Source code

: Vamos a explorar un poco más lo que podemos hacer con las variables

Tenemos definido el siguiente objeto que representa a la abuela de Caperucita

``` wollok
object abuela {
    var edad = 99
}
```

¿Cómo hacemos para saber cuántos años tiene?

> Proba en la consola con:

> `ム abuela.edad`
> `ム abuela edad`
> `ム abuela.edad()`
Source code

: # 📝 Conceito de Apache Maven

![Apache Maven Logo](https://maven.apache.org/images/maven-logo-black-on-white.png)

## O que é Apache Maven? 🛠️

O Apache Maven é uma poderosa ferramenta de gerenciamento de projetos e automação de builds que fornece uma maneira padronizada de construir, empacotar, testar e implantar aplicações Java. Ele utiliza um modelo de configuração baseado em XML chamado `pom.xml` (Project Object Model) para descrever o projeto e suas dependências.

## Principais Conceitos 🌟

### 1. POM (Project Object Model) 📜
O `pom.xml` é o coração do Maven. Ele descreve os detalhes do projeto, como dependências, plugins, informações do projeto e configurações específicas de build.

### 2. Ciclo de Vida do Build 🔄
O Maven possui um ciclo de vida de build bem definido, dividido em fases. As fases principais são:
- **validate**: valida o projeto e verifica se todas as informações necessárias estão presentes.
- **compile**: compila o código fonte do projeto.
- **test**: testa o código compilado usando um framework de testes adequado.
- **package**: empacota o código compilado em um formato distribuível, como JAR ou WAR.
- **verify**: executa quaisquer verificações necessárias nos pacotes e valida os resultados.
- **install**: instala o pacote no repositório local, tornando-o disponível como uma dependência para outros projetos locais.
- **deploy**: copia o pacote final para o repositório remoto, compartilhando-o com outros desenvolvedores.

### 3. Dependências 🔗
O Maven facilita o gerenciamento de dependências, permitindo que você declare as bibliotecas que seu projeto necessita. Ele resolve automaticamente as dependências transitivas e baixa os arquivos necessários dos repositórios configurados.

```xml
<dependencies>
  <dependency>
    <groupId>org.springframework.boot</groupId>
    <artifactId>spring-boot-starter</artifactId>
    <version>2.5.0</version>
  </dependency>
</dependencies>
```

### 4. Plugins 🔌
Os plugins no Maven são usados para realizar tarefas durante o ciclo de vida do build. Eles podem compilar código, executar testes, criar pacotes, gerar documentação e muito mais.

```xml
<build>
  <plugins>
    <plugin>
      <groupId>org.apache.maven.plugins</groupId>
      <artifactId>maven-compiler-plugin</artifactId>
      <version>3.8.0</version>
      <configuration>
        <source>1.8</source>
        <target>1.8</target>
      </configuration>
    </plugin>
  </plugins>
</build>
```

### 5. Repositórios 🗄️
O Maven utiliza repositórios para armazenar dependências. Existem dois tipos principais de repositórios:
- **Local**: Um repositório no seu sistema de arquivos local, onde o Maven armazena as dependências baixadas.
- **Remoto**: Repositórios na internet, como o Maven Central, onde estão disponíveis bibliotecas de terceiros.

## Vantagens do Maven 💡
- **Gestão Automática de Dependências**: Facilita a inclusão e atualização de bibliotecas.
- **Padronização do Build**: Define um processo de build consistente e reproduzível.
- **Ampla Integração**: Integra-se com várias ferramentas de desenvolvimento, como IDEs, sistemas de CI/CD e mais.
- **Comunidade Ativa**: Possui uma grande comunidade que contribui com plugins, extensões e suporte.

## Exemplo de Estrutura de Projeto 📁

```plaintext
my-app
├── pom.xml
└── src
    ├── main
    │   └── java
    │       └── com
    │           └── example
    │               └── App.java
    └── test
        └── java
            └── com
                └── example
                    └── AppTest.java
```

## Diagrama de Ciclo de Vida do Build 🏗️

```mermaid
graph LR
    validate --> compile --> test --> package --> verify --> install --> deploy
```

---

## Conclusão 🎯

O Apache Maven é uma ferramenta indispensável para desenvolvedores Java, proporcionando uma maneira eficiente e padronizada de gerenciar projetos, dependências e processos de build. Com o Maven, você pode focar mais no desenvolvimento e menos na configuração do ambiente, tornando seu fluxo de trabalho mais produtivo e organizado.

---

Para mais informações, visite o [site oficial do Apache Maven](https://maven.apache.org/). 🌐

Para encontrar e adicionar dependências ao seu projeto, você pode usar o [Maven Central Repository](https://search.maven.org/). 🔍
※ ※ ※
Copy every single line of the material above that holds "verify".

- **verify**: executa quaisquer verificações necessárias nos pacotes e valida os resultados.
    validate --> compile --> test --> package --> verify --> install --> deploy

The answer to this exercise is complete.